EXERCISE OBJECTIVE: After finding the line with "## We try to" in the entries below, retype exactly each line from there through the line with "Oftentimes we are", including that final line.

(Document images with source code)
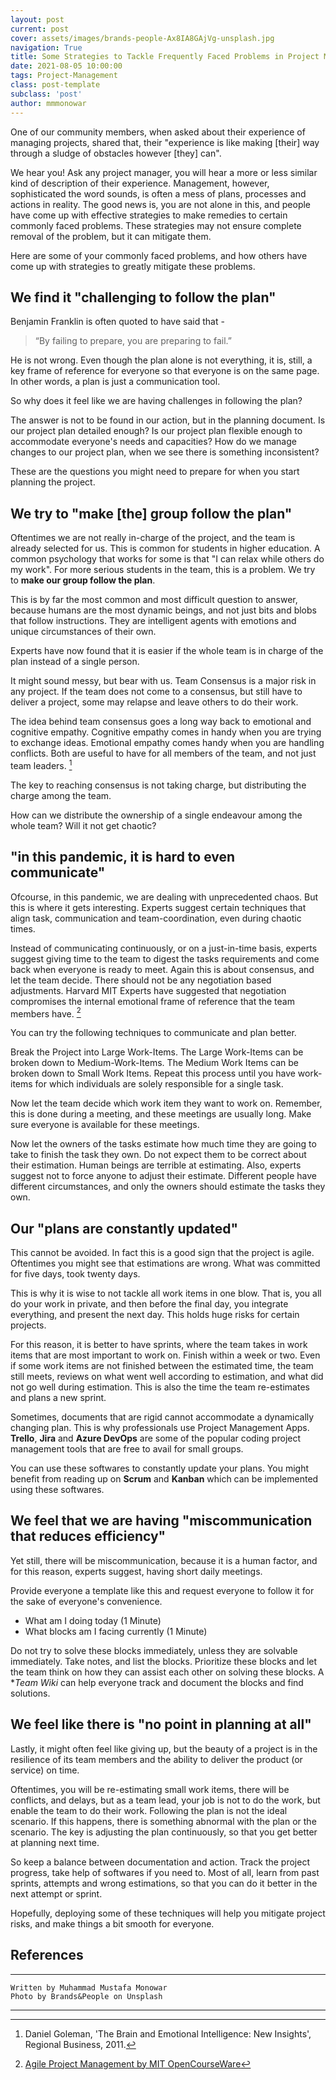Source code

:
 ```yaml
---
layout: post
current: post
cover: assets/images/brands-people-Ax8IA8GAjVg-unsplash.jpg
navigation: True
title: Some Strategies to Tackle Frequently Faced Problems in Project Management
date: 2021-08-05 10:00:00
tags: Project-Management
class: post-template
subclass: 'post'
author: mmmonowar
---
```


One of our community members, when asked about their experience of managing projects, shared that, their "experience is like making [their] way through a sludge of obstacles however [they] can".

We hear you! Ask any project manager, you will hear a more or less similar kind of description of their experience. Management, however, sophisticated the word sounds, is often a mess of plans, processes and actions in reality. The good news is, you are not alone in this, and people have come up with effective strategies to make remedies to certain commonly faced problems. These strategies may not ensure complete removal of the problem, but it can mitigate them.

Here are some of your commonly faced problems, and how others have come up with strategies to greatly mitigate these problems.

## We find it "challenging to follow the plan"

Benjamin Franklin is often quoted to have said that -
> “By failing to prepare, you are preparing to fail.”

He is not wrong. Even though the plan alone is not everything, it is, still, a key frame of reference for everyone so that everyone is on the same page. In other words, a plan is just a communication tool.

So why does it feel like we are having challenges in following the plan?

The answer is not to be found in our action, but in the planning document. Is our project plan detailed enough? Is our project plan flexible enough to accommodate everyone's needs and capacities? How do we manage changes to our project plan, when we see there is something inconsistent?

These are the questions you might need to prepare for when you start planning the project.

## We try to "make [the] group follow the plan"

Oftentimes we are not really in-charge of the project, and the team is already selected for us. This is common for students in higher education. A common psychology that works for some is that "I can relax while others do my work". For more serious students in the team, this is a problem. We try to **make our group follow the plan**.

This is by far the most common and most difficult question to answer, because humans are the most dynamic beings, and not just bits and blobs that follow instructions. They are intelligent agents with emotions and unique circumstances of their own.

Experts have now found that it is easier if the whole team is in charge of the plan instead of a single person.

It might sound messy, but bear with us. Team Consensus is a major risk in any project. If the team does not come to a consensus, but still have to deliver a project, some may relapse and leave others to do their work.

The idea behind team consensus goes a long way back to emotional and cognitive empathy. Cognitive empathy comes in handy when you are trying to exchange ideas. Emotional empathy comes handy when you are handling conflicts. Both are useful to have for all members of the team, and not just team leaders. [^1]

The key to reaching consensus is not taking charge, but distributing the charge among the team.

How can we distribute the ownership of a single endeavour among the whole team? Will it not get chaotic?

## "in this pandemic, it is hard to even communicate"

Ofcourse, in this pandemic, we are dealing with unprecedented chaos. But this is where it gets interesting. Experts suggest certain techniques that align task, communication and team-coordination, even during chaotic times.

Instead of communicating continuously, or on a just-in-time basis, experts suggest giving time to the team to digest the tasks requirements and come back when everyone is ready to meet. Again this is about consensus, and let the team decide. There should not be any negotiation based adjustments. Harvard MIT Experts have suggested that negotiation compromises the internal emotional frame of reference that the team members have. [^2]

You can try the following techniques to communicate and plan better.

Break the Project into Large Work-Items. The Large Work-Items can be broken down to Medium-Work-Items. The Medium Work Items can be broken down to Small Work Items. Repeat this process until you have work-items for which individuals are solely responsible for a single task.

Now let the team decide which work item they want to work on. Remember, this is done during a meeting, and these meetings are usually long. Make sure everyone is available for these meetings.

Now let the owners of the tasks estimate how much time they are going to take to finish the task they own. Do not expect them to be correct about their estimation. Human beings are terrible at estimating. Also, experts suggest not to force anyone to adjust their estimate. Different people have different circumstances, and only the owners should estimate the tasks they own.

## Our "plans are constantly updated"

This cannot be avoided. In fact this is a good sign that the project is agile. Oftentimes you might see that estimations are wrong. What was committed for five days, took twenty days.

This is why it is wise to not tackle all work items in one blow.
That is, you all do your work in private, and then before the final day, you integrate everything, and present the next day. This holds huge risks for certain projects.

For this reason, it is better to have sprints, where the team takes in work items that are most important to work on. Finish within a week or two. Even if some work items are not finished between the estimated time, the team still meets, reviews on what went well according to estimation, and what did not go well during estimation. This is also the time the team re-estimates and plans a new sprint.

Sometimes, documents that are rigid cannot accommodate a dynamically changing plan. This is why professionals use Project Management Apps. **Trello**, **Jira** and **Azure DevOps** are some of the popular coding project management tools that are free to avail for small groups.

You can use these softwares to constantly update your plans. You might benefit from reading up on **Scrum** and **Kanban** which can be implemented using these softwares.

## We feel that we are having "miscommunication that reduces efficiency"

Yet still, there will be miscommunication, because it is a human factor, and for this reason, experts suggest, having short daily meetings.

Provide everyone a template like this and request everyone to follow it for the sake of everyone's convenience.

- What am I doing today (1 Minute)
- What blocks am I facing currently (1 Minute)

Do not try to solve these blocks immediately, unless they are solvable immediately. Take notes, and list the blocks. Prioritize these blocks and let the team think on how they can assist each other on solving these blocks. A **Team Wiki* can help everyone track and document the blocks and find solutions.

## We feel like there is "no point in planning at all"

Lastly, it might often feel like giving up, but the beauty of a project is in the resilience of its team members and the ability to deliver the product (or service) on time.

Oftentimes, you will be re-estimating small work items, there will be conflicts, and delays, but as a team lead, your job is not to do the work, but enable the team to do their work. Following the plan is not the ideal scenario. If this happens, there is something abnormal with the plan or the scenario. The key is adjusting the plan continuously, so that you get better at planning next time.

So keep a balance between documentation and action. Track the project progress, take help of softwares if you need to. Most of all, learn from past sprints, attempts and wrong estimations, so that you can do it better in the next attempt or sprint.

Hopefully, deploying some of these techniques will help you mitigate project risks, and make things a bit smooth for everyone.


## References
[^1]: Daniel Goleman, 'The Brain and Emotional Intelligence: New Insights', Regional Business, 2011. 
[^2]: [Agile Project Management by MIT OpenCourseWare](https://www.youtube.com/watch?v=nrfl6GAQy2s&pp=sAQA)




--- 

    Written by Muhammad Mustafa Monowar
    Photo by Brands&People on Unsplash

---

RESPONSE BOX:
## We try to "make [the] group follow the plan"

Oftentimes we are not really in-charge of the project, and the team is already selected for us. This is common for students in higher education. A common psychology that works for some is that "I can relax while others do my work". For more serious students in the team, this is a problem. We try to **make our group follow the plan**.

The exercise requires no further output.